Actually, come to thing of it, whenever I watch sessions of British Parliament on TV, all of the politicians shout, jump out of their seats, make native grunting English noises at their PM and through partisan politics re-affirm their beliefs in their respective sides- in one big, angry group. So they’re allowed to get together and get angry.
Speaking of anger, when every you check the headlines, some political leader has just gotten angry about the financial crisis. President Obama and Federal Reserve head, Ben Bernake, both claimed to be very “angry” about the AIG bonuses. So, they’re angry. Gordon Brown looks on the verge of a panic attack lately and Angela Merkel seems mightily annoyed. I’m never sure about Sarkozy because he’s always smiling angrily. So in essence, you could look at the G20 summit itself as a bunch of angry people getting together to re-affirm their beliefs- they just happen to be world leaders and their belief just happens to be global capitalism.

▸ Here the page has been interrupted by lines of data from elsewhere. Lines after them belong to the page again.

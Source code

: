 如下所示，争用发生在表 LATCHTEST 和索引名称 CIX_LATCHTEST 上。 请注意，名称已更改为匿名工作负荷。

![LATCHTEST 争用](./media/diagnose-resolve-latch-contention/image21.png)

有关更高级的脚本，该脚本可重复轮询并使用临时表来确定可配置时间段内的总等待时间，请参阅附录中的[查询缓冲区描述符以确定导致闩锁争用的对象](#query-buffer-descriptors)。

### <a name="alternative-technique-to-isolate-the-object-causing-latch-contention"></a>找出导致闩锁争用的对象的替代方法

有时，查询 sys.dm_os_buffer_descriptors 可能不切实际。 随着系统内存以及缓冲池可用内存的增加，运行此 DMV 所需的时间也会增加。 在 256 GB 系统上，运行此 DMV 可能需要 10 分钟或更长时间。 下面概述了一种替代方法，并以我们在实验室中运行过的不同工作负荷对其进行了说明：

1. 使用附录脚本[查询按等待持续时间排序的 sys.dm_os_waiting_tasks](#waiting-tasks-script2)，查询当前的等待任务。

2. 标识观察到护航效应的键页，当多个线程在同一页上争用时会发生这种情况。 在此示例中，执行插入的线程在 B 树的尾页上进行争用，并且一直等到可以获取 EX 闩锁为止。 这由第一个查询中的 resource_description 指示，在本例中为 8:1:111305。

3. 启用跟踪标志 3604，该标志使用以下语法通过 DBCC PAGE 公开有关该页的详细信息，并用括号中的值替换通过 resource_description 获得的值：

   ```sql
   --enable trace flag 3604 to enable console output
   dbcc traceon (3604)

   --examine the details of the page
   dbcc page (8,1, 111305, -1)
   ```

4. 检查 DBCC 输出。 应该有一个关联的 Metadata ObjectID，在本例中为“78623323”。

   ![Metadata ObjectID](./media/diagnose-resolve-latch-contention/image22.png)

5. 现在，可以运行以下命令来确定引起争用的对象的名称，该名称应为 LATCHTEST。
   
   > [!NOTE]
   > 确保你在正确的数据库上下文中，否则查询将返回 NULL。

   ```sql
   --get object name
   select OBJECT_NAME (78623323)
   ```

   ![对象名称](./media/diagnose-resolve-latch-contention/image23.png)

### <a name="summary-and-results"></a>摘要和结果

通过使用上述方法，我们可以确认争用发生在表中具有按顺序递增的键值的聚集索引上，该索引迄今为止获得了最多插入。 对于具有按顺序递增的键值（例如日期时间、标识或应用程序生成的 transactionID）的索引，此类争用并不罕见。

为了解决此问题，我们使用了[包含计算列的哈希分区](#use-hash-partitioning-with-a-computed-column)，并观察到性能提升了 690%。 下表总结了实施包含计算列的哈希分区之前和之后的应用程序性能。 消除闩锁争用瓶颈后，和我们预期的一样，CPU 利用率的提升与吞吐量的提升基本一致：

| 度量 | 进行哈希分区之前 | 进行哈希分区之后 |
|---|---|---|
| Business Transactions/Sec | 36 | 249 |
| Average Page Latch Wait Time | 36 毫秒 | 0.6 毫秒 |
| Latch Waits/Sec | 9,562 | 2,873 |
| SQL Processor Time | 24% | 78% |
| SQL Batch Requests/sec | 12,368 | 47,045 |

So your presidents and mine are allowed to get together and be angry about the financial crisis, but you and I aren’t? Perhaps the website should have suggested we all wear suits. While the stated goals of the protest were to have a party and overthrow capitalism- capitalism is an abstract concept and networked system- it’s not the window of RBS. Its not like you can murder capitalism. You’d have to be a complete moron not to realize that protests are symbolic actions- like getting together for church. That’s their purpose. Sure, I’m generalizing a bit and clearly protests can get violently out of control, become riots or lead to regime changes. But in the context of last week, they hardly constituted riots or civil unrest. If the guy in the Panda suit and the two women dancing around in mermaid outfits are the death knells of capitalism, maybe the global financial system is in worse shape than anyone thought.
While protests are about public anger, as a ritual, they can be seen as a means to reaffirm people’s belief in each other. Protests show that we are indeed a society committed to our decision to live together in cities, towns and countries. If we can be angry together, then we can get over it and find a solution together- which is ignored by the media storm surrounding the G20 protests. Personally, I get more worried about people who simmer in anger and resentment alone. In America, we have this problem with angry, isolated people who buy guns and go on killing sprees in schools. Yelling at a bank building really isn’t such a big deal in comparison. Protests are not the unraveling of social order- but a part of it. It re-cements the social contract and helps remind the G20 leaders that politics is not just their job, but our lived experience. At the moment, we are all angry and upset, but we aren’t alone and neither are they.
And so physically and intellectually, that was my first international protest and I am none the worse for wear. I hear Obama is in town. It’s rumored that if you’re an American and you hear him speak, your heart grows twice as big and doves of peace fly out of his mouth. Next project!